[Start of section]

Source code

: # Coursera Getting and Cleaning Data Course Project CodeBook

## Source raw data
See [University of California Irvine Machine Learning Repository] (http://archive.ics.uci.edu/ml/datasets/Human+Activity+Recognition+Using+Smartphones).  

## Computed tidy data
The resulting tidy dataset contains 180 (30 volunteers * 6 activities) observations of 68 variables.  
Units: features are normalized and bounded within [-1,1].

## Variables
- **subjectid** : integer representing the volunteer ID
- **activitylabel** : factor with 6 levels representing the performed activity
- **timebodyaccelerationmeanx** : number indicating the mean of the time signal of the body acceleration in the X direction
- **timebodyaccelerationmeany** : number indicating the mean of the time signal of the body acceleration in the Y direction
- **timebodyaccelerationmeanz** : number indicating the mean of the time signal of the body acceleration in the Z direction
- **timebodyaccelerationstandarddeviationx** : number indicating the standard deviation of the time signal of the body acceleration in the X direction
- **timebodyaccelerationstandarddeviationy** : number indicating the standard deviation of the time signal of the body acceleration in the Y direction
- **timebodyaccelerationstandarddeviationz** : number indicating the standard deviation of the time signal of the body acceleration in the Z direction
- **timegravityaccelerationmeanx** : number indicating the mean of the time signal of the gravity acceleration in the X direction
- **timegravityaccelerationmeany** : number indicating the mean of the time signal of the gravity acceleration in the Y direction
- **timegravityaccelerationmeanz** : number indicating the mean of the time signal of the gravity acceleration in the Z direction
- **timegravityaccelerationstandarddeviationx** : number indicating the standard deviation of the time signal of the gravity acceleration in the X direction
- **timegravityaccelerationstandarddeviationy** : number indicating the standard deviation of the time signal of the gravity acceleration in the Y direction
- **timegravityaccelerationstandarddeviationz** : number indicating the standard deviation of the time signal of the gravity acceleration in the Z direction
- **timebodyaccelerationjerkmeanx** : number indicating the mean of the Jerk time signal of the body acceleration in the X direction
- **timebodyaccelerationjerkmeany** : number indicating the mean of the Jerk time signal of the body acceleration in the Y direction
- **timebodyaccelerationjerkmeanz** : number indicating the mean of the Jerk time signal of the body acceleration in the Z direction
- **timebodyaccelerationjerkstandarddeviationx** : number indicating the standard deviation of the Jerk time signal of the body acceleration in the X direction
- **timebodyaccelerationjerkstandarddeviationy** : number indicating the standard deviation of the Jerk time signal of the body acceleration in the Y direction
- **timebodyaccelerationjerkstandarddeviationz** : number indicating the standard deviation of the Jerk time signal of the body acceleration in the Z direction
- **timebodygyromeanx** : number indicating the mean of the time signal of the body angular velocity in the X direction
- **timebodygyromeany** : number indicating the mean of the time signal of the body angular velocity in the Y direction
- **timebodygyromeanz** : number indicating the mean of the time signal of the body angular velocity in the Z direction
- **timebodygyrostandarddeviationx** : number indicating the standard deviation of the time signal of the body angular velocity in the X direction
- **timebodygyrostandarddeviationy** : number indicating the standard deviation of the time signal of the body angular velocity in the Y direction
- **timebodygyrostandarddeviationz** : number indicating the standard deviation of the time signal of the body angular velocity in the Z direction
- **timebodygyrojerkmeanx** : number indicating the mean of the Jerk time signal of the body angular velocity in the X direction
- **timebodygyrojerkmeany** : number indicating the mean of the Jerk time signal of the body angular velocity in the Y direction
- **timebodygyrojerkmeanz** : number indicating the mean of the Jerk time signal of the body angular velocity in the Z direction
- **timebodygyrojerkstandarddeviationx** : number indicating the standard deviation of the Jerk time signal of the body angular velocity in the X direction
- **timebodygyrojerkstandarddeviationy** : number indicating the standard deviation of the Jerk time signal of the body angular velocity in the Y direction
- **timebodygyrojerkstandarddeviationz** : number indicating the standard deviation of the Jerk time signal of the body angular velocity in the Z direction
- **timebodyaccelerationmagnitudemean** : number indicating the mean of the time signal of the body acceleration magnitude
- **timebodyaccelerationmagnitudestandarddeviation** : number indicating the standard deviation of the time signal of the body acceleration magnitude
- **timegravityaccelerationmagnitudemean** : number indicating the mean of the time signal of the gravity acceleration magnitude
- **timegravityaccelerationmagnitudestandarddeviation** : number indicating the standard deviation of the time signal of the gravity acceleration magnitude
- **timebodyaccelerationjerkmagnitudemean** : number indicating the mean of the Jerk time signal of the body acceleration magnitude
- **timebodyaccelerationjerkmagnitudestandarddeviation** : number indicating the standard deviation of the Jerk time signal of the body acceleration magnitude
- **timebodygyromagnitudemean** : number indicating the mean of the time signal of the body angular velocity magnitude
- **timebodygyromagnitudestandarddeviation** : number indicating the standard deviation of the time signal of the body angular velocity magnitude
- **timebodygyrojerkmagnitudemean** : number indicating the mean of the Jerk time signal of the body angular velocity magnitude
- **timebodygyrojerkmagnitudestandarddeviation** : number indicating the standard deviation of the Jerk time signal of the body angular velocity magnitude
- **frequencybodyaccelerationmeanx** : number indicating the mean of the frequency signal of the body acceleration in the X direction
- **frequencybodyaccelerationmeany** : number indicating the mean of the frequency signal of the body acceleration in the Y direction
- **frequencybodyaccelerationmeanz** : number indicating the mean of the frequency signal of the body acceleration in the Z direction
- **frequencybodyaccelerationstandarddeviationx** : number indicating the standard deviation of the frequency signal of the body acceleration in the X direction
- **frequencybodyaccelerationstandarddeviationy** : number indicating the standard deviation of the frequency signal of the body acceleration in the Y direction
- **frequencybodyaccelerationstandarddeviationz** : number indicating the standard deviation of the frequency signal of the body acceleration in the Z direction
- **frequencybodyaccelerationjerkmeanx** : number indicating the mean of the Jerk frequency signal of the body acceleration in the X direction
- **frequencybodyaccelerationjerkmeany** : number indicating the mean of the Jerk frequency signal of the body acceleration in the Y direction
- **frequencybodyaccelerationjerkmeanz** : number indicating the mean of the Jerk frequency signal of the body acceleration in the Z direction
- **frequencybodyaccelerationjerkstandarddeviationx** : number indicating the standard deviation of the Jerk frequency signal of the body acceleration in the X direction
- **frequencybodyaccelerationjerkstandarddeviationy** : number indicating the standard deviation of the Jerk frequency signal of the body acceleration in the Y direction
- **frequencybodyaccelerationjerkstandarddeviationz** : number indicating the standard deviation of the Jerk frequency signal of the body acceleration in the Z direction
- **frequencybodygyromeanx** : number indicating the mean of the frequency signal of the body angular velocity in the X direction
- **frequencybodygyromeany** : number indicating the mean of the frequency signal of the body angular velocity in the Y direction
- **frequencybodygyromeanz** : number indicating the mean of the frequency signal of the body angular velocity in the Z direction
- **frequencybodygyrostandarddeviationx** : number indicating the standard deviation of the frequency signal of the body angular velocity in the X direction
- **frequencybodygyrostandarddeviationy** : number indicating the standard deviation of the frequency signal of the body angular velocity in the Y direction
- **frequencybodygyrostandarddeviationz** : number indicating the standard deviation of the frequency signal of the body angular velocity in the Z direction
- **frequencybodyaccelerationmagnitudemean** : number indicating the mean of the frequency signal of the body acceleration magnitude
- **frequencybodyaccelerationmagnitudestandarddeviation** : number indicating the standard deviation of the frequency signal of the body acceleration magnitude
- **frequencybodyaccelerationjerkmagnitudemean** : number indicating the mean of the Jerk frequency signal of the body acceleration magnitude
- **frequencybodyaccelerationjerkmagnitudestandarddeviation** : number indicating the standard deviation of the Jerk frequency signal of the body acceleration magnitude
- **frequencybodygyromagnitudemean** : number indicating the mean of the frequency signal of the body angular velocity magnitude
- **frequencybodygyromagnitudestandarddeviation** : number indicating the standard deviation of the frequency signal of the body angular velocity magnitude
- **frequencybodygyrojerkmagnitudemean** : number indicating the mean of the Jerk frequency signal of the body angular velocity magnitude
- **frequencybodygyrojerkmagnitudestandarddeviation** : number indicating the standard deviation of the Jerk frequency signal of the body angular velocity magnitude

[End of section]

* _BRIEF_
After locating the line with "- **frequencybodygyrostandarddeviationx** : number" in the material above, return it and each line after it exactly, ending at the line with "- **frequencybodyaccelerationmagnitudemean** : number".

* _EXPECTED OUTPUT_
- **frequencybodygyrostandarddeviationx** : number indicating the standard deviation of the frequency signal of the body angular velocity in the X direction
- **frequencybodygyrostandarddeviationy** : number indicating the standard deviation of the frequency signal of the body angular velocity in the Y direction
- **frequencybodygyrostandarddeviationz** : number indicating the standard deviation of the frequency signal of the body angular velocity in the Z direction
- **frequencybodyaccelerationmagnitudemean** : number indicating the mean of the frequency signal of the body acceleration magnitude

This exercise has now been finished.